綿子はペアの指輪をプレゼントしてもらい、右手薬指にはめた手の2人の写真を撮ります。綿子は文則の思い出、女性がやられたら絶対にいやなプレゼントにまつわるエピソードを語り、木村は「うわ、信じらんない」と笑います。
2人の物言いが、エゴイスティックというかなんというか。木村は、文則と比べると穏やかでいい人そうに見えますが、彼もまた既婚者で、同じように妻を裏切っているのです。こうなってくると、結局のところは似た者同士なのかと皮肉な思いも。
当事者にしてみれば、また別の複雑な感情があるのでしょう。しかし、こうして俯瞰して見ると、3人はそれぞれに「狡さ」があることが見て取れます。人間なら誰しもが意識的 or 無意識的に発揮してしまう「狡さ」。そこが本作の最大の共感ポイントでもあり、心をざわつかせる要素でもあるように思います。
あなたの人生は誰のもの?
綿子と文則が暮らすマンションほか衣装や美術セットなども見どころ。『ドライブ・マイ・カー』を手掛けた石橋英子による音楽も、作風に合っていて印象に残る。
綿子は文則に失望し、木村との関係に安らぎを見出しながらも、文則と別れるという決断には至らない。それ以前に、目の前にある問題に向き合うことを避けています。理由の一つとして、今ある生活を失いたくないという思いが強いことは、物語のはしばしから読み取ることができます。
同時に、文則とは楽しい思い出がたくさんあることもまた事実なのでしょう。ともすればその記憶がよみがえってくるのだろうという瞬間も描かれます。そうした記憶の積み重ねを断ち切ることの難しさは、人の常でしょう。
文則も自分の態度を反省していることは言動に表れています。が、いかんせん、綿子を責めがちで、その言動は相手をより一層、頑なな態度に追い込むだけ。
さらに、文則は綿子が今の生活に未練があることを見越しているようで、新しい家を買うことを提案し、子供を作って関係をやり直そうと説得しようとします。この辺の心理戦、駆け引きは、見ていて思わず息詰まるような緊迫感があります。
いっそ、感情を爆発させて修羅場になってでも思いをぶつけ合ってくれればいいのに、と思う人も多いはず。
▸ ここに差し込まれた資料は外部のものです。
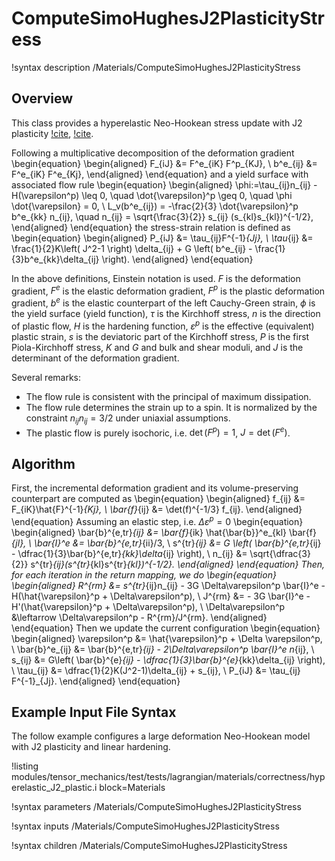 # ComputeSimoHughesJ2PlasticityStress

!syntax description /Materials/ComputeSimoHughesJ2PlasticityStress

## Overview

This class provides a hyperelastic Neo-Hookean stress update with J2 plasticity [!cite](simo2006computational), [!cite](borden2016phase).

Following a multiplicative decomposition of the deformation gradient
\begin{equation}
  \begin{aligned}
    F_{iJ} &= F^e_{iK} F^p_{KJ}, \\
    b^e_{ij} &= F^e_{iK} F^e_{Kj},
  \end{aligned}
\end{equation}
and a yield surface with associated flow rule
\begin{equation}
  \begin{aligned}
    \phi:=\tau_{ij}n_{ij} - H(\varepsilon^p) \leq 0, \quad \dot{\varepsilon}^p \geq 0, \quad \phi \dot{\varepsilon} = 0, \\
    L_v(b^e_{ij}) = -\frac{2}{3} \dot{\varepsilon}^p b^e_{kk} n_{ij}, \quad n_{ij} = \sqrt{\frac{3}{2}} s_{ij} (s_{kl}s_{kl})^{-1/2},
  \end{aligned}
\end{equation}
the stress-strain relation is defined as
\begin{equation}
  \begin{aligned}
    P_{iJ} &= \tau_{ij}F^{-1}_{Jj}, \\
    \tau_{ij} &= \frac{1}{2}K\left( J^2-1 \right) \delta_{ij} + G \left( b^e_{ij} - \frac{1}{3}b^e_{kk}\delta_{ij} \right).
  \end{aligned}
\end{equation}

In the above definitions, Einstein notation is used. $F$ is the deformation gradient, $F^e$ is the elastic deformation gradient, $F^p$ is the plastic deformation gradient, $b^e$ is the elastic counterpart of the left Cauchy-Green strain, $\phi$ is the yield surface (yield function), $\tau$ is the Kirchhoff stress, $n$ is the direction of plastic flow, $H$ is the hardening function, $\varepsilon^p$ is the effective (equivalent) plastic strain, $s$ is the deviatoric part of the Kirchhoff stress, $P$ is the first Piola-Kirchhoff stress, $K$ and $G$ and bulk and shear moduli, and $J$ is the determinant of the deformation gradient.

Several remarks:

- The flow rule is consistent with the principal of maximum dissipation.
- The flow rule determines the strain up to a spin. It is normalized by the constraint $n_{ij}n_{ij} = 3/2$ under uniaxial assumptions.
- The plastic flow is purely isochoric, i.e. $\det(F^p) = 1$, $J = \det(F^e)$.

## Algorithm

First, the incremental deformation gradient and its volume-preserving counterpart are computed as
\begin{equation}
  \begin{aligned}
    f_{ij} &= F_{iK}\hat{F}^{-1}_{Kj}, \\
    \bar{f}_{ij} &= \det(f)^{-1/3} f_{ij}.
  \end{aligned}
\end{equation}
Assuming an elastic step, i.e. $\Delta \varepsilon^p = 0$
\begin{equation}
  \begin{aligned}
    \bar{b}^{e,tr}_{ij} &= \bar{f}_{ik} \hat{\bar{b}}^e_{kl} \bar{f}_{jl}, \\
    \bar{I}^e &= \bar{b}^{e,tr}_{ii}/3, \\
    s^{tr}_{ij} &= G \left( \bar{b}^{e,tr}_{ij} - \dfrac{1}{3}\bar{b}^{e,tr}_{kk}\delta_{ij} \right), \\
    n_{ij} &= \sqrt{\dfrac{3}{2}} s^{tr}_{ij}(s^{tr}_{kl}s^{tr}_{kl})^{-1/2}.
  \end{aligned}
\end{equation}
Then, for each iteration in the return mapping, we do
\begin{equation}
  \begin{aligned}
    R^{rm} &= s^{tr}_{ij}n_{ij} - 3G \Delta\varepsilon^p \bar{I}^e - H(\hat{\varepsilon}^p + \Delta\varepsilon^p), \\
    J^{rm} &= - 3G \bar{I}^e - H'(\hat{\varepsilon}^p + \Delta\varepsilon^p), \\
    \Delta\varepsilon^p &\leftarrow \Delta\varepsilon^p - R^{rm}/J^{rm}.
  \end{aligned}
\end{equation}
Then we update the current configuration
\begin{equation}
  \begin{aligned}
    \varepsilon^p &= \hat{\varepsilon}^p + \Delta \varepsilon^p, \\
    \bar{b}^e_{ij} &= \bar{b}^{e,tr}_{ij} - 2\Delta\varepsilon^p \bar{I}^e n_{ij}, \\
    s_{ij} &= G\left( \bar{b}^{e}_{ij} - \dfrac{1}{3}\bar{b}^{e}_{kk}\delta_{ij} \right), \\
    \tau_{ij} &= \dfrac{1}{2}K(J^2-1)\delta_{ij} + s_{ij}, \\
    P_{iJ} &= \tau_{ij} F^{-1}_{Jj}.
  \end{aligned}
\end{equation}

## Example Input File Syntax

The follow example configures a large deformation Neo-Hookean model with J2 plasticity and linear hardening.

!listing modules/tensor_mechanics/test/tests/lagrangian/materials/correctness/hyperelastic_J2_plastic.i
         block=Materials

!syntax parameters /Materials/ComputeSimoHughesJ2PlasticityStress

!syntax inputs /Materials/ComputeSimoHughesJ2PlasticityStress

!syntax children /Materials/ComputeSimoHughesJ2PlasticityStress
決定的な別れを招くことになるかもしれないけれど、やり直すチャンス、もし未来があるとするならば、真正面から話し合うこと抜きにしてはあり得ないのでしょう。
劇中、「不倫関係だった時の方がいい人でいられる」というセリフがあります。狡い考え方だなと思いますか? それとも、そこには何かしらの真理があるのでしょうか。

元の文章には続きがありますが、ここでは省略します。